Joe Kubert Correspondence Course Review

kubert course review
Have you thought about sampling a Joe Kubert correspondence course? Many items are marked “Joe Kubert’s World of Cartooning”, but the school itself is simply called “The Kubert School”. Regardless of the proper name, those who would like professional advice often question: is the hefty price tag for a Joe Kubert correspondence course even worth it?

Turnaround Time: Pleased

I have done other correspondence courses before, and the time it takes to have my assignment returned to me can be lengthy. However, in the case of this Joe Kubert correspondence course, I received it back in less than a month. I was pretty surprised.

Feedback on Illustration Skills: Pleased

My entire assignment was quickly redrawn to show my strengths and weaknesses. Some comments were written in the margin as well. The drawings, however, are sketchy and are not specific.

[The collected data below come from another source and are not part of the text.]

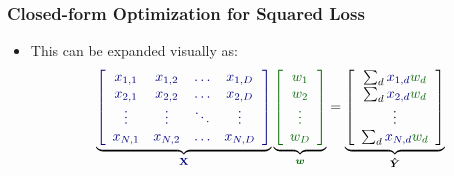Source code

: \documentclass[trans]{beamer}
\begin{document}
\begin{frame}
  \frametitle{Closed-form Optimization for Squared Loss}
\begin{itemize}
\item 
This can be expanded visually as:
%
\begin{equation}
\underbrace{
\textcolor{darkblue}{
\left[
\begin{array}{cccc}
  x_{1,1} & x_{1,2} & \dots & x_{1,D} \\
  x_{2,1} & x_{2,2} & \dots & x_{2,D} \\
  \vdots & \vdots & \ddots & \vdots \\
  x_{N,1} & x_{N,2} & \dots & x_{N,D}
\end{array}
\right]
}}_{\textcolor{darkblue}{\mat X}}
\underbrace{
\textcolor{darkergreen}{
\left[
\begin{array}{c}
  w_{1} \\
  w_{2} \\ 
  \vdots \\
  w_{D}
\end{array}
\right]
}}_{\textcolor{darkergreen}{\vec w}}
=
\underbrace{
\left[
\begin{array}{c}
  \sum_d \textcolor{darkblue}{x_{1,d}} \textcolor{darkergreen}{w_d} \\
  \sum_d \textcolor{darkblue}{x_{2,d}} \textcolor{darkergreen}{w_d} \\
  \vdots \\
  \sum_d \textcolor{darkblue}{x_{N,d}} \textcolor{darkergreen}{w_d}
\end{array}
\right]
}_{\vec{\hat Y}}
\end{equation}
\end{itemize}
\end{frame}
\end{document}
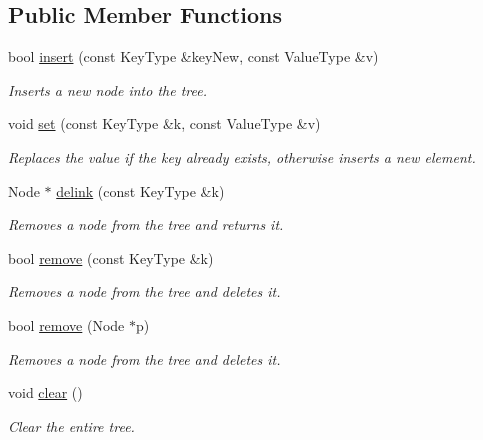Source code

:\subsection*{Public Member Functions}
\begin{DoxyCompactItemize}
\item 
bool \hyperlink{classirr_1_1core_1_1map_af9f8f34cab620e3bdc1ae72715ab9d15}{insert} (const Key\+Type \&key\+New, const Value\+Type \&v)
\begin{DoxyCompactList}\small\item\em Inserts a new node into the tree. \end{DoxyCompactList}\item 
void \hyperlink{classirr_1_1core_1_1map_ae31213e9478dd259bdd79c7fd3249584}{set} (const Key\+Type \&k, const Value\+Type \&v)
\begin{DoxyCompactList}\small\item\em Replaces the value if the key already exists, otherwise inserts a new element. \end{DoxyCompactList}\item 
Node $\ast$ \hyperlink{classirr_1_1core_1_1map_a6f95533c709ef2dbe17148442aa26984}{delink} (const Key\+Type \&k)
\begin{DoxyCompactList}\small\item\em Removes a node from the tree and returns it. \end{DoxyCompactList}\item 
bool \hyperlink{classirr_1_1core_1_1map_a83d8a6261249668ae6a0f2bbd6e84c26}{remove} (const Key\+Type \&k)
\begin{DoxyCompactList}\small\item\em Removes a node from the tree and deletes it. \end{DoxyCompactList}\item 
bool \hyperlink{classirr_1_1core_1_1map_a8f8ee85b87b3764be03d78ba696e75f2}{remove} (Node $\ast$p)
\begin{DoxyCompactList}\small\item\em Removes a node from the tree and deletes it. \end{DoxyCompactList}\item 
\mbox{\label{classirr_1_1core_1_1map_a0f7e7fdbb5ec7794851e32c9716dace0}} 
void \hyperlink{classirr_1_1core_1_1map_a0f7e7fdbb5ec7794851e32c9716dace0}{clear} ()
\begin{DoxyCompactList}\small\item\em Clear the entire tree. \end{DoxyCompactList}\item 

\end{DoxyCompactItemize}
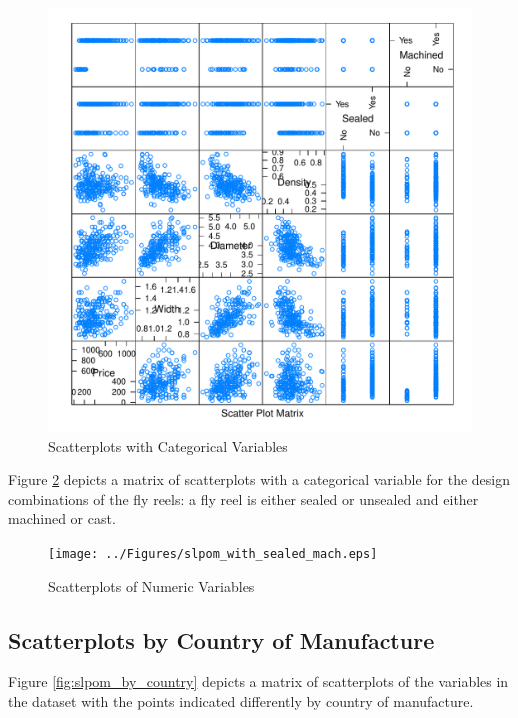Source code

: \begin{figure}[h!]
  \centering
  \includegraphics[scale = 0.5, keepaspectratio=true]{../Figures/slpom_with_cat}
  \caption{Scatterplots with Categorical Variables} \label{fig:slpom_with_cat}
\end{figure}


\pagebreak


Figure \ref{fig:slpom_with_sealed_mach.eps} depicts a matrix of scatterplots
with a categorical variable for the design combinations of the fly reels:
a fly reel is either sealed or unsealed and either machined or cast.

\begin{figure}[h!]
  \centering
  \texttt{[image: ../Figures/slpom\_with\_sealed\_mach.eps]}
  \caption{Scatterplots of Numeric Variables} \label{fig:slpom_with_sealed_mach.eps}
\end{figure}



\pagebreak
\subsection{Scatterplots by Country of Manufacture}

Figure \ref{fig:slpom_by_country} depicts a matrix of scatterplots
of the variables in the dataset
with the points indicated differently by country of manufacture.

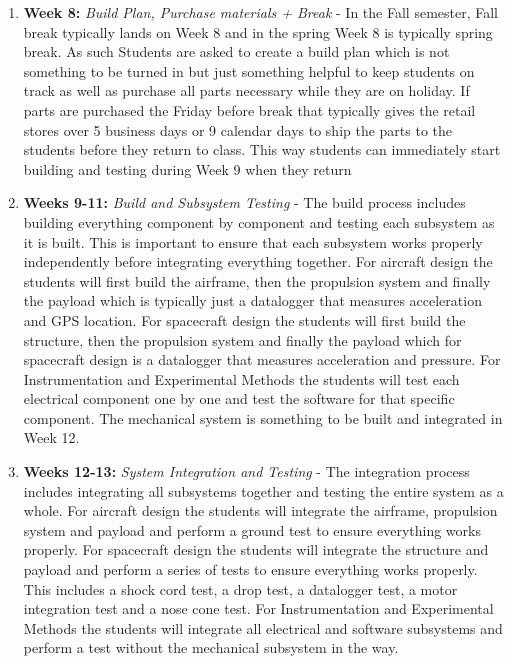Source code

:\begin{enumerate}[itemsep=-5pt]
  \item {\bf Week 8:} {\it Build Plan, Purchase materials + Break} - In the Fall semester, Fall break typically lands on Week 8 and in the spring Week 8 is typically spring break. As such Students are asked to create a build plan which is not something to be turned in but just something helpful to keep students on track as well as purchase all parts necessary while they are on holiday. If parts are purchased the Friday before break that typically gives the retail stores over 5 business days or 9 calendar days to ship the parts to the students before they return to class. This way students can immediately start building and testing during Week 9 when they return
  \item {\bf Weeks 9-11:} {\it Build and Subsystem Testing} - The build process includes building everything component by component and testing each subsystem as it is built. This is important to ensure that each subsystem works properly independently before integrating everything together. For aircraft design the students will first build the airframe, then the propulsion system and finally the payload which is typically just a datalogger that measures acceleration and GPS location. For spacecraft design the students will first build the structure, then the propulsion system and finally the payload which for spacecraft design is a datalogger that measures acceleration and pressure. For Instrumentation and Experimental Methods the students will test each electrical component one by one and test the software for that specific component. The mechanical system is something to be built and integrated in Week 12.
  \item {\bf Weeks 12-13:} {\it System Integration and Testing} - The integration process includes integrating all subsystems together and testing the entire system as a whole. For aircraft design the students will integrate the airframe, propulsion system and payload and perform a ground test to ensure everything works properly. For spacecraft design the students will integrate the structure and payload and perform a series of tests to ensure everything works properly. This includes a shock cord test, a drop test, a datalogger test, a motor integration test and a nose cone test. For Instrumentation and Experimental Methods the students will integrate all electrical and software subsystems and perform a test without the mechanical subsystem in the way.

\end{enumerate}
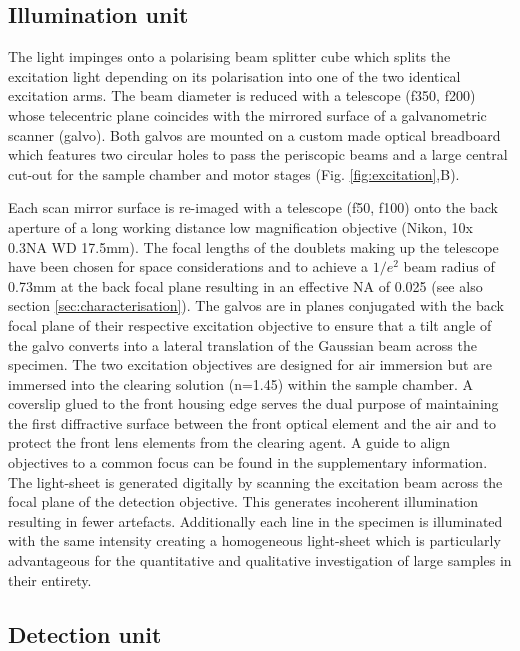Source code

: \documentclass[12pt]{spieman}  %
\begin{document}
\begin{spacing}{2}
\subsection{Illumination unit}		
The light impinges onto a polarising beam splitter cube which splits the excitation light depending on its polarisation into one of the two identical excitation arms. The beam diameter is reduced with a telescope (f350, f200) whose telecentric plane coincides with the mirrored surface of a galvanometric scanner (galvo). Both galvos are mounted on a custom made optical breadboard which features two circular holes to pass the periscopic beams and a large central cut-out for the sample chamber and motor stages (Fig. \ref{fig:excitation},B). 

Each scan mirror surface is re-imaged with a telescope (f50, f100) onto the back aperture of a long working distance low magnification objective (Nikon, 10x 0.3NA WD 17.5mm). The focal lengths of the doublets making up the telescope have been chosen for space considerations and to achieve a $1/e^2$ beam radius of 0.73mm at the back focal plane resulting in an effective NA of 0.025 (see also section \ref{sec:characterisation}). The galvos are in planes conjugated with the back focal plane of their respective excitation objective to ensure that a tilt angle of the galvo converts into a lateral translation of the Gaussian beam across the specimen. The two excitation objectives are designed for air immersion but are immersed into the clearing solution (n=1.45) within the sample chamber. A coverslip glued to the front housing edge serves the dual purpose of maintaining the first diffractive surface between the front optical element and the air and to protect the front lens elements from the clearing agent. A guide to align objectives to a common focus can be found in the supplementary information. The light-sheet is generated digitally\cite{Keller2008a,Keller2008b} by scanning the excitation beam across the focal plane of the detection objective. This generates incoherent illumination resulting in fewer artefacts. Additionally each line in the specimen is illuminated with the same intensity creating a homogeneous light-sheet which is particularly advantageous for the quantitative and qualitative investigation of large samples in their entirety.

\subsection{Detection unit}
			 

\end{spacing}
\end{document}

Feedback for Topic Studied: Disappointed

When choosing which course to take, you have a selection. You may choose Superheroes, Horror, etc. In my case, no feedback at all was given to the topic at hand. For the first assignment I was instructed to create a character based on the book’s instructions. Feedback was given on my drawing ability, but not on the character itself.

The same goes for the way the story was meant to be told. The instructions were specific about certain things like lighting, which no feedback was given on. It is as if the person who critiqued the assignment was unaware of the assignment instructions. In fact, a comment written on my assignment suggested against what I was instructed to do.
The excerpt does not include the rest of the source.